Current porous graphene preparation is mainly through inorganic nano-particle (silicon-dioxide, nano-calcium carbonate etc.), polymkeric substance hard sphere (polystyrene (PS) and polymethylmethacrylate (PMMA) ball) for template or inorganic salt be that etching agent is to prepare porous graphene, but need owing to adopting inorganic nano-particle the etching agent comparing toxicity, so be difficult to suitability for industrialized production, and the polymkeric substance hard sphere adopted all in macropore size range (hundreds of nanometer is to micron order), its contribution for specific surface area is very effective, therefore at electrical condenser, battery, the application of the aspects such as gas adsorption is restricted.Recently, Zhang etc. have prepared a kind of porous graphene of nitrogen sulphur codoped, although adopt PS to be that template makes specific surface area very low, but because Heteroatom doping makes its lithium battery material have ultrafast charging and high stability (ACS Nano, 2013,7,2422-2430).Heteroatom doping (as N, B, P and S etc.) is because the heteroatoms electronegativity of doping is than carbon atom C (χ=2.55) high (N: χ=3.04, S: χ=2.58) or low by (B: χ=2.04, P: χ=2.19), thus make N, S atom can provide electronics to adjacent C atom, and B or P atom can bring out generation hole charge carrier, and then increase electric density and energy state density.Two kinds of atom codopeds, the electronegativity of one of them atom is higher than carbon atom (such as N), another lower than carbon atom (such as B), a kind of electronic structure of uniqueness can be formed (such as, B-C-N), due to atom N give electronics and B atomic absorption electronic capability, now avtive spot is on electronegative atom B instead of on C atom, thus makes codope higher than the hydrogen reduction catalytic efficiency of the Graphene of single doping vario-property due to collaborative coupling effect.Compare B atom, phosphorus atom also can be doped in Graphene skeleton as another kind of electron donor, but (it and synperiodic C atom have similar covalent radius, and form sp to be fundamentally different from B atom
2the two dimensional structure of hybridized orbital), P atom is positioned at the period 3, and P-C key is 1.77, and much larger than C-C bond distance (1.42), it is sp
3the pyramid structure of hydridization.Therefore, P atom highlights from the surface of carbon lattice and produces high twist carbon structure, forms a large amount of open site, edge and fold pattern.Therefore, N and P codoped becomes the focus of research at present.

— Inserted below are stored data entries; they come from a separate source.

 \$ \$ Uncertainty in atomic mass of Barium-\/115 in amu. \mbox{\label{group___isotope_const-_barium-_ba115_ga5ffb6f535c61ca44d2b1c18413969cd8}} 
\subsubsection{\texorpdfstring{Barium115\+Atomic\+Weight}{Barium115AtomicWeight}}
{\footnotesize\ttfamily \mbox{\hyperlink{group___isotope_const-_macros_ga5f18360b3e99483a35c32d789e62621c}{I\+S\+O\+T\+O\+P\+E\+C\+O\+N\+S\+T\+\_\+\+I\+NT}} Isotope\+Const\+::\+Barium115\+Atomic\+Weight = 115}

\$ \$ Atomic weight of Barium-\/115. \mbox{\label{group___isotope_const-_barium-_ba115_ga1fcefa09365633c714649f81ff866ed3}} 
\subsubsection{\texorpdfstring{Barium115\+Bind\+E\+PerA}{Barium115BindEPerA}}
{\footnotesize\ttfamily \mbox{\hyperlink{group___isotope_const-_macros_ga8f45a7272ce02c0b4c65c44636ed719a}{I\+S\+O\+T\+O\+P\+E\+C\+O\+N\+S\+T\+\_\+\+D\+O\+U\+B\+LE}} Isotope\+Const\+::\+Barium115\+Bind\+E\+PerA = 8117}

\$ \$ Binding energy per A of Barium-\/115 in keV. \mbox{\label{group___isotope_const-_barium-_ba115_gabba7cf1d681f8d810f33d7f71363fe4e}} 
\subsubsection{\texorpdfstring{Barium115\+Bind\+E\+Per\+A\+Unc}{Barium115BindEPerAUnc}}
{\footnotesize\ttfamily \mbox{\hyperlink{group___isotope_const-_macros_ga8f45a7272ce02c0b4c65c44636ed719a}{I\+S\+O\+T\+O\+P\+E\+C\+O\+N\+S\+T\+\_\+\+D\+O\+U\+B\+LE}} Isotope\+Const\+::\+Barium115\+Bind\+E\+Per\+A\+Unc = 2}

Based on this, we utilize the graphene oxide of lower concentration, phosphorous poly ion liquid microgel is soft template and ammoniacal liquor drilling method coordinate system for the porous graphene of a kind of nitrogen and phosphor codoping, this Graphene hole wall is very thin, lower than 3.5 nm, specific surface area and pore volume large, N and P element major part be entrained in mesoporous in, this method due to raw material sources extensive, and reaction conditions can be controlled simply realize Heteroatom doping vesicular structure, therefore, this nitrogen, phosphor codoping porous graphene can Application and Development to the equipment of other various advanced person, as electrical condenser, catalyzer, sensor and battery etc.
Summary of the invention
The invention provides a kind of preparation method of porous graphene of nitrogen-phosphor codoping.

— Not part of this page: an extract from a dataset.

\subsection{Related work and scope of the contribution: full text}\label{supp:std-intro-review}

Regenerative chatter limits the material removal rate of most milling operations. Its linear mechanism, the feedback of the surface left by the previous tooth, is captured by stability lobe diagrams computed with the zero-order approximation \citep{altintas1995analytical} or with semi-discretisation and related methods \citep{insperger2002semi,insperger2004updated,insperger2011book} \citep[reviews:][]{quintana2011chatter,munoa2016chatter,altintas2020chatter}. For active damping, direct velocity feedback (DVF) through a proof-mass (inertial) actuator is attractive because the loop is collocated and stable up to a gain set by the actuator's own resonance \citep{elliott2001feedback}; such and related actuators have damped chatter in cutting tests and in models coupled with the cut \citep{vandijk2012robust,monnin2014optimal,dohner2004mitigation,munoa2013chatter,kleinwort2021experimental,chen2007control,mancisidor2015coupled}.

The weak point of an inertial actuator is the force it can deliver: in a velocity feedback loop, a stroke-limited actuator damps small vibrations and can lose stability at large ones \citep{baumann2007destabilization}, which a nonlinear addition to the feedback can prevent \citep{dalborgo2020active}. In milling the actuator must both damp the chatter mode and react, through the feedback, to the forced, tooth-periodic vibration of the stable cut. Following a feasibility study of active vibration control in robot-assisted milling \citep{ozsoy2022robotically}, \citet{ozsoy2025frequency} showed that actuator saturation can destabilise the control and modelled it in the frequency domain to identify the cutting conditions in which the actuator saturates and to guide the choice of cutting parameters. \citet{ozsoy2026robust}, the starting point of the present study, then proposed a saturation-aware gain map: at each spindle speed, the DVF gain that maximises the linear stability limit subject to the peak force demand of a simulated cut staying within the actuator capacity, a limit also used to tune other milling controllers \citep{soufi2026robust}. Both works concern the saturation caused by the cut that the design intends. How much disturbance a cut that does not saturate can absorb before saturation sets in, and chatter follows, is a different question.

The porous graphene of nitrogen-phosphor codoping of the present invention, adopt the presoma that a kind of phosphorous poly ion liquid microgel adulterates as a kind of novel soft template and phosphoric, and adopt ammoniacal liquor as nitrogenous source and another kind of perforating agent, jointly construct a kind of porous graphene of nitrogen-phosphor codoping, prepared porous graphene material, hole wall is thinner, specific surface area and aperture large.
The preparation method of the porous graphene of nitrogen-phosphor codoping provided by the invention, its concrete steps are as follows:
(1) by the 4-vinyl benzyl chloride of 8.4 ~ 84 g, the triphenylphosphine of 14.9 ~ 149 g and the acetone of 50 ~ 500 mL join and are equipped with in the dry flask of magnetic stirring apparatus, react 5 ~ 50 hours under nitrogen atmosphere in the water-bath of 45 DEG C, then filter, washing with acetone is placed on vacuum drying oven dry 12 h, product called after PIL;
(2) the PIL monomer of 2.074 ~ 20.74 g step (1) obtained and the glycidyl allyl ether of 3 ~ 30 g, the Diisopropyl azodicarboxylate of 0.04 ~ 0.4 g joins in the methanol solution of 130 ~ 1300 mL jointly, joins in a large amount of diethyl ether solution after reacting 3 ~ 10 h at 70 DEG C.Precipitated product filters, and washes three final vacuums dry 12 h, product called after PPIL with tetrahydrofuran (THF) and deionization;
(3) PPIL of 16 ~ 512 mg step (2) obtained and the graphene oxide of 32 ~ 320 mg join in 80 ~ 100 mL water, and ultrasonic disperse is even, reacts 12 h after adding 3 ~ 15 mL ammonia solns at 180 ~ 210 DEG C.Be cooled to room temperature, washed product, vacuum-drying 12 h under 50 DEG C of conditions.Then be placed in tube furnace, under argon gas condition, 5 DEG C/min is heated to 700 ~ 800 DEG C, is down to room temperature after being incubated 1 h; Obtain desired product.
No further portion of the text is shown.